1. Do not allow any entries/exits to shelters during a CB attack.

2. In hot climates the heat load will rise in sealed shelters with the ventilation system turned off. Personnel must carefully monitor each other and the patients. All personnel must drink plenty of water to prevent heat injuries; see FM 21-10.

[APPENDIX I]
DETECTION AND TREATMENT OF NUCLEAR, BIOLOGICAL, AND CHEMICAL CONTAMINATION IN WATER

I-1. General

Water supplies in areas with NBC contamination and in surface water supplied by runoff from such areas will most likely be contaminated. The contamination of water, whether intentional or inadvertent, may reach concentrations that will produce casualties. By special methods of analysis, the presence of contamination can be determined. Treatment of contaminated water requires chemicals and equipment that are only available to quartermaster water purification units; individuals or units should not attempt to treat their water. Decontamination of water is only undertaken when uncontaminated sources are not available; then ONLY with the approval of the medical authority (PVNTMED or surgeon).

I-2. Detection of Contamination in Water

a. Detection of nuclear contamination in water is accomplished by using the AN/PDR77, AN PDR/27 or AN VDR/2 radiac meters.

CAUTION

DO NOT allow the probe to come into contact with the water source; allow at least one inch of air space between the probe and water surface.

b. Detection of BW agents in water is accomplished by the use of field biological water test kits and specially designed collection and detection kits. The specialty kits will be provided as needed, and will be available to PVNTMED and supporting medical laboratory personnel. When required for the President and Secretary of Defense purpose, samples must be collected and prepared for shipment to the supporting medical laboratory. A chain of custody document must be prepared by the collector and maintained as the sample(s) is being transported to the supporting medical laboratory and throughout its transit to the CONUS laboratory. See [Appendix F] for details on suspect BW sample collection, packaging, chain of custody, and handling.

c. The Chemical Agent Water Testing Kit, M272, provides a rapid field test to detect chemical agent contamination in water. The test must be conducted before the water is treated with chlorine; the chlorine will affect the accuracy of the test for chemical agents.

I-3. Procedures on Discovery of Contamination in Water

When contamination is discovered the following actions are taken:

a. Mark the water source, using the standard NBC contamination markers, and ensure that personnel do not consume the water until approved.

b. Notify the commander that the water source is contaminated and unfit for drinking, food preparation, and personal hygiene.

c. Notify the supporting water production unit, such as the quartermaster water production and distribution unit of the contaminated water source.

d. The commander establishes safeguards to prevent personnel from using the contaminated water supply.

e. An alternative source of uncontaminated water is sought and used. The primary source for obtaining water is from quartermaster-operated water production and distribution points. Other sources are considered only when quartermaster-operated faculties are not available. Alternative sources that may be considered include—

• Ground water sources that are least likely to be contaminated.
• Local fixed facility water supplies. However, these supplies must be tested before use.
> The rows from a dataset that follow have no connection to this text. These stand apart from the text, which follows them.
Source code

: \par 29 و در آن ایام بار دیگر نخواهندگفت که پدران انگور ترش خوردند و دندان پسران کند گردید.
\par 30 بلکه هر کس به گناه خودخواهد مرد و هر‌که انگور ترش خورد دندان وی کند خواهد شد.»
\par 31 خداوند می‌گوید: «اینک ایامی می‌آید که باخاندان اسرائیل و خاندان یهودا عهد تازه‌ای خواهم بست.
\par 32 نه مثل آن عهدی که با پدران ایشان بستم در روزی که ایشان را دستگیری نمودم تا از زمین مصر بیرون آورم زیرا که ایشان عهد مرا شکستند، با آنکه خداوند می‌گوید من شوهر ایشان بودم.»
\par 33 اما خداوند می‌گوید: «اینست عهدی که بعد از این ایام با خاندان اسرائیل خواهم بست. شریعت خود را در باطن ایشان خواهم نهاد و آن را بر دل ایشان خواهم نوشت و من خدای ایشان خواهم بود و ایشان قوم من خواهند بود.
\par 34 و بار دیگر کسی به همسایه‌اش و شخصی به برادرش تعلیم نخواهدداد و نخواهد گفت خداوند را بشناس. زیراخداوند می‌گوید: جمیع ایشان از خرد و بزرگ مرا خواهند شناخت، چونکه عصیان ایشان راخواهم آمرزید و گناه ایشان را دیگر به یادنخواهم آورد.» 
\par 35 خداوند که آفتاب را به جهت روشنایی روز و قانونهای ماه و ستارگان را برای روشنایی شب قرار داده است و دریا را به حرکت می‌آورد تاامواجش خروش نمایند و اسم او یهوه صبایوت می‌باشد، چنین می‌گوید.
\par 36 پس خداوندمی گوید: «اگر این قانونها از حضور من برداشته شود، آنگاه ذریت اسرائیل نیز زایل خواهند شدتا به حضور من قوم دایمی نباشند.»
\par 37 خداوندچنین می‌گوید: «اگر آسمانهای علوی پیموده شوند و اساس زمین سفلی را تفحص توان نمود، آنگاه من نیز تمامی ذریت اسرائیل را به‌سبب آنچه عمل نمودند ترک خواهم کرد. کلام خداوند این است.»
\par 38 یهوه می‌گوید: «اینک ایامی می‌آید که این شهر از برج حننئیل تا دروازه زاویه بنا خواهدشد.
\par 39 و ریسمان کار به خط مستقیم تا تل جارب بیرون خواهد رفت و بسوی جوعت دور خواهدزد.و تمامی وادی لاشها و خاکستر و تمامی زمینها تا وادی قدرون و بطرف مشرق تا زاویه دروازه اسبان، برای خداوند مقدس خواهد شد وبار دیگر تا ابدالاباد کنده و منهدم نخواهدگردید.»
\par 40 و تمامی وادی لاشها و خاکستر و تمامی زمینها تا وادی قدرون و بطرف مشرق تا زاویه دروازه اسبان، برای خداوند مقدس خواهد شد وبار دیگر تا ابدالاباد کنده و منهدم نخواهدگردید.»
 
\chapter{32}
If NBC contamination is found do not use.
• Using another location to obtain an uncontaminated water source, when the tactical situation permits.

f. Contaminated water must not be used until it has been treated by quartermaster water production and distribution units or other equally capable water purification units and approved for use by the medical authority.
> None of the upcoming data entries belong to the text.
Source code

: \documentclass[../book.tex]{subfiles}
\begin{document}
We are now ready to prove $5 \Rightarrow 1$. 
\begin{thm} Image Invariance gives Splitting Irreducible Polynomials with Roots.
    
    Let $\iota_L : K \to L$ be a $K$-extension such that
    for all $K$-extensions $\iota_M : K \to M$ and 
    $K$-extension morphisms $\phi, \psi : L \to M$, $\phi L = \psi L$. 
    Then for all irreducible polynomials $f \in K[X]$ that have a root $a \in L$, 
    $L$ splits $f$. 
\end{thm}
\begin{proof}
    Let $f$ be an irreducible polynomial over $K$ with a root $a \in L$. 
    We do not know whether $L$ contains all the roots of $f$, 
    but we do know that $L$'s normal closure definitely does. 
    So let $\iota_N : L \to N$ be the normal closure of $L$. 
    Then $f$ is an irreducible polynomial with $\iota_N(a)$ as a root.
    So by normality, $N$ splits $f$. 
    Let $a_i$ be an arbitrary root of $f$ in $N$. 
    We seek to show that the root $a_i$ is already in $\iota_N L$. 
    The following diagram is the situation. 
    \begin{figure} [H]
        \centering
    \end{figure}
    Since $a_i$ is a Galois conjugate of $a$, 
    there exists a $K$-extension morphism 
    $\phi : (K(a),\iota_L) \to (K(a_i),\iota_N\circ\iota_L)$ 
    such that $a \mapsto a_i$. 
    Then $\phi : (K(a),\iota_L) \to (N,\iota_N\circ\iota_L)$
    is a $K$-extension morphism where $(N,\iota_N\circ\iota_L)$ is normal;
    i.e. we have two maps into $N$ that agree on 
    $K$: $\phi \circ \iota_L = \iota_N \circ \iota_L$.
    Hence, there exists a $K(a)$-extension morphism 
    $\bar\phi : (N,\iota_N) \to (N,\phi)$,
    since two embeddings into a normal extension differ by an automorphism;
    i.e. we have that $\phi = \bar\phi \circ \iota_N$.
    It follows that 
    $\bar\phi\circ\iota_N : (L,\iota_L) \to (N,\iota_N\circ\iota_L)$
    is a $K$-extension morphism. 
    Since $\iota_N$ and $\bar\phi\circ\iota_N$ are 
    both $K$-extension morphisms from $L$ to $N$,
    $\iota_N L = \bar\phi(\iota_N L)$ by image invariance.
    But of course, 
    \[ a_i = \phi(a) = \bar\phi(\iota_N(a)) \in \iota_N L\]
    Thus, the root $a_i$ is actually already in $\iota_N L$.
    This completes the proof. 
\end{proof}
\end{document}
I-4. Treatment of Contaminated Water

Contaminated water requires additional equipment and supplies to remove the contamination. Quartermaster water purification and distribution units are equipped to perform these duties. See FM 10-52 for details.

[APPENDIX J]
FOOD CONTAMINATION AND DECONTAMINATION

J-1. General

a. Food Susceptibility. Stored, transported, and prepared food is susceptible to NBC contamination throughout the TO. Planning for any battle or operation must include food protection from contamination; food contamination detection; and contaminated food disposition (decontaminate or destroy).

b. Countermeasures. There are three primary countermeasures to overcome or reduce the NBC hazard to food:

(1) Contamination avoidance.

(2) Nuclear, biological, and chemical agent detection.
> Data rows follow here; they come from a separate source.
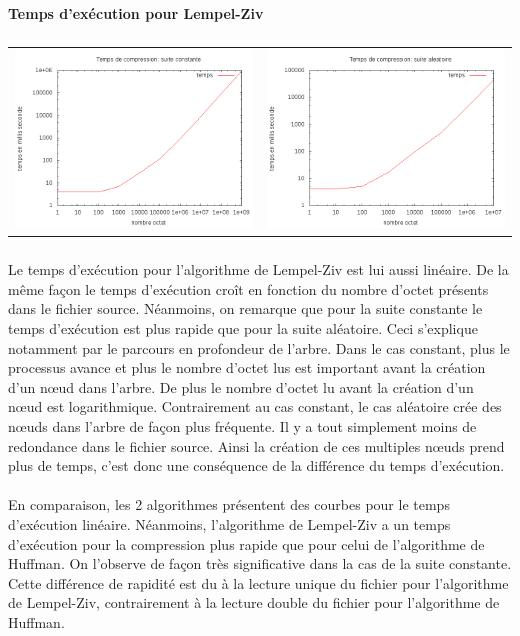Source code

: \documentclass{report}
\begin{document}
\newpage
\paragraph*{}
\textbf{Temps d’exécution pour Lempel-Ziv}
\subparagraph*{}
\hspace{-2cm}\begin{tabular}{l | l}
\includegraphics[width=7cm]{tempsClzC.png} & 
\includegraphics[width=7cm]{tempsClzA.png}
\end{tabular}

\subparagraph*{}
Le temps d'exécution pour l'algorithme de Lempel-Ziv est lui aussi linéaire. De la même façon le temps d'exécution croît en fonction du nombre d'octet présents dans le fichier source. Néanmoins, on remarque que pour la suite constante le temps d'exécution est plus rapide que pour la suite aléatoire. Ceci s'explique notamment par le parcours en profondeur de l'arbre. Dans le cas constant, plus le processus avance et plus le nombre d'octet lus est important avant la création d'un nœud dans l'arbre. De plus le nombre d'octet lu avant la création d'un nœud est logarithmique. Contrairement au cas constant, le cas aléatoire crée des nœuds dans l'arbre de façon plus fréquente. Il y a tout simplement moins de redondance dans le fichier source. Ainsi la création de ces multiples nœuds prend plus de temps, c'est donc une conséquence de la différence du temps d'exécution.

\paragraph*{}
En comparaison, les 2 algorithmes présentent des courbes pour le temps d'exécution linéaire. Néanmoins, l'algorithme de Lempel-Ziv a un temps d'exécution pour la compression plus rapide que pour celui de l'algorithme de Huffman. On l'observe de façon très significative dans la cas de la suite constante. Cette différence de rapidité est du à la lecture unique du fichier pour l'algorithme de Lempel-Ziv, contrairement à la lecture double du fichier pour l'algorithme de Huffman.	
\newpage
\end{document}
(3) Nuclear, biological, and chemical agent decontamination.

c. Priorities. The priorities for conducting NBC countermeasures are—

(1) Contamination avoidance. Contamination avoidance includes using natural and fabricated barriers to prevent, or significantly reduce the spread of contamination. Also, using specific procedures for entry and exit between contaminated and uncontaminated areas reduce the potential for spreading contamination. Use of these barriers and procedures may reduce the subsequent need for detection and decontamination.

(2) Detection, measurement, and identification. These activities are essential for determining the presence, extent, and nature of NBC contamination. This information is essential in identifying the existence of uncontaminated supplies, or decontamination requirements.

(3) Decontamination. Decontamination removes the contaminant and provides food that is safe for consumption.

d. Decontamination. Decontamination efforts require an extensive amount of labor, time, and supplies. The use of hasty decontamination is emphasized. That is, decontaminate just enough to sustain operations and keep fighting, rather than to make a contamination-free environment. Normally, decontamination efforts will be limited to the packaging and packing materials. Food decontamination will only occur in critical situations where other food supplies are not available. Most decontamination is performed in or very near the AO. Before beginning decontamination procedures, divide exposed food items into groups based on protection of item at time of exposure. These groups establish priorities based on ease of decontamination and the ability to monitor the food.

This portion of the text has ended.